The Upshot explains its methodology in less detail, though Josh Katz’s write-up of the presidential prediction model does go over the general principles. Unlike FiveThirtyEight, the Upshot does not weight its polls based on pollster reliability, focusing exclusively on sample sizes and recency. The Upshot’s regressions are also simpler than FiveThirtyEight’s, relying more on past election data than the demographic information and regional groupings that Silver incorporates. The model is also designed to be “slow to move.” Here’s Katz’s explanation:

Our model starts with a weighted average of polls in each state, giving polls conducted more recently and polls with a larger sample size a greater weight in the average. At this point in the election cycle, it uses a longer time window to calculate these averages. This steadiness means it is more stable and less inclined to chase after the most recent poll. But it also means it is slower to react to developing trends, such as recent polling that may indicate a tightening race. This can be a feature or a bug, depending on your perspective. Preconvention polls are informative, but history suggests that it is a mistake to place too much emphasis on a week’s worth of polling.

What does that mean in practice? In Nevada, the Upshot rates Clinton’s chances of winning at 72 percent, just more than 12 percentage points higher than FiveThirtyEight’s polls-only estimate. Since the Upshot doesn’t provide detailed state-level data—as opposed to FiveThirtyEight, it doesn’t have a dedicated page for Nevada—we can only speculate about why the Times’ model is sunnier about Clinton’s chances. It’s reasonable to speculate, though, that the Upshot likes Clinton in Nevada because that would be in line with recent election results.

Indeed, even before Clinton’s post-convention bump, the Upshot projected her to win most of the key swing states Obama won in 2012—Nevada, Iowa, Ohio, and Florida—and rated New Hampshire as a tossup. This is a result one might intuitively expect from a model more rooted in past results. FiveThirtyEight’s forecast, on the other hand, had Clinton losing every single one of those states to Trump—including Nevada. But since Clinton’s bounce, FiveThirtyEight’s model has swung around to predicting Clinton will sweep those states, Nevada included.

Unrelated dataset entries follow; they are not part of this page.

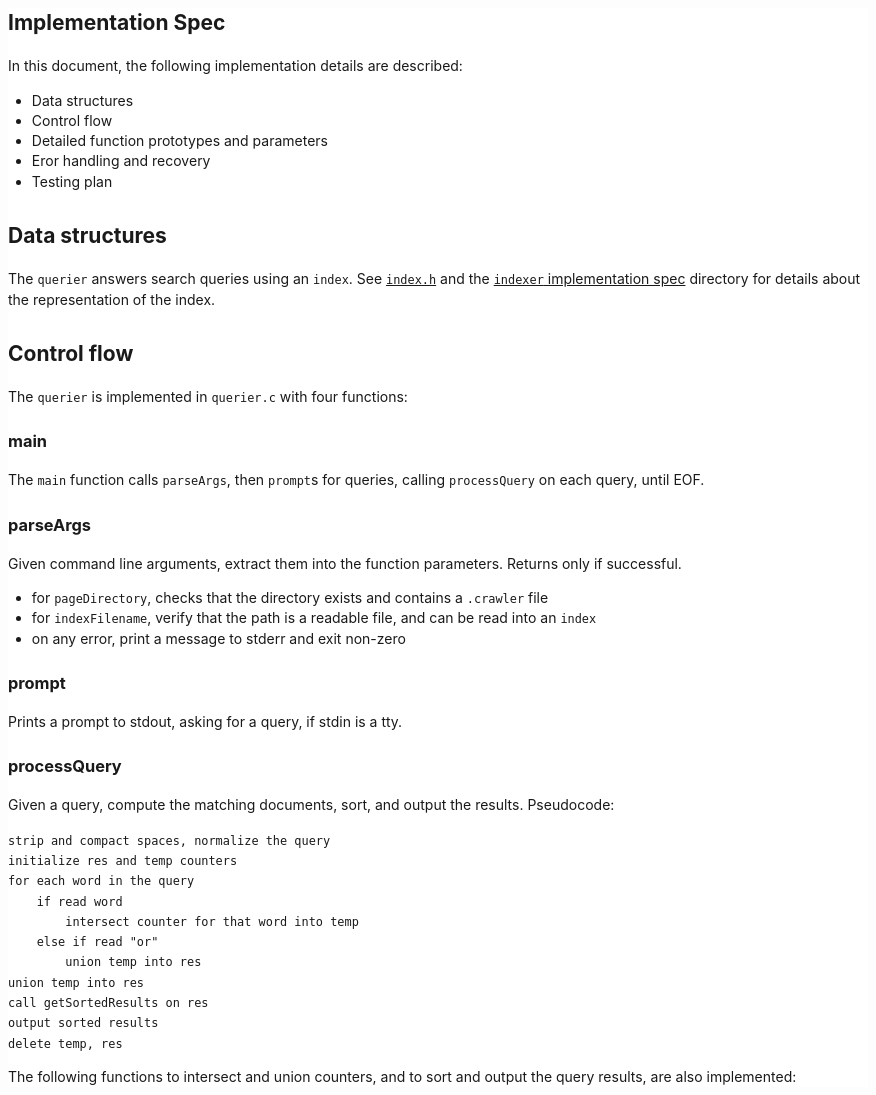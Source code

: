## Implementation Spec

In this document, the following implementation details are described:
* Data structures
* Control flow
* Detailed function prototypes and parameters
* Eror handling and recovery
* Testing plan

## Data structures

The `querier` answers search queries using an `index`. See [`index.h`](../common/index.h) and the [`indexer` implementation spec](../indexer/IMPLEMENTATION.md) directory for details about the representation of the index.

## Control flow
The `querier` is implemented in `querier.c` with four functions:

### main
The `main` function calls `parseArgs`, then `prompt`s for queries, calling `processQuery` on each query, until EOF.

### parseArgs
Given command line arguments, extract them into the function parameters. Returns only if successful.
* for `pageDirectory`, checks that the directory exists and contains a `.crawler` file
* for `indexFilename`, verify that the path is a readable file, and can be read into an `index`
* on any error, print a message to stderr and exit non-zero

### prompt
Prints a prompt to stdout, asking for a query, if stdin is a tty.

### processQuery
Given a query, compute the matching documents, sort, and output the results. Pseudocode:
```
strip and compact spaces, normalize the query
initialize res and temp counters
for each word in the query
    if read word
        intersect counter for that word into temp
    else if read "or"
        union temp into res
union temp into res
call getSortedResults on res
output sorted results
delete temp, res
```

The following functions to intersect and union counters, and to sort and output the query results, are also implemented:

The differences between the two forecasting methods are perhaps best illuminated by a set of histograms that show the probability of Hillary Clinton winning a certain number of electoral votes.

The Upshot’s histogram is taller and well-centered, which suggests it’s more confident than FiveThirtyEight is that Clinton will win more than 300 electoral votes in November (270 are needed to win). The FiveThirtyEight histogram also suggests that Clinton winning more than 300 electoral votes is the likeliest outcome, but its histogram is shorter and wider, indicating a wider range of possible outcomes and higher probabilities for a Trump victory.

At least for the moment, then, if you want to believe that Donald Trump has a decent shot to win the presidency, head over to FiveThirtyEight. If that’s a world you don’t want to live in, read the New York Times.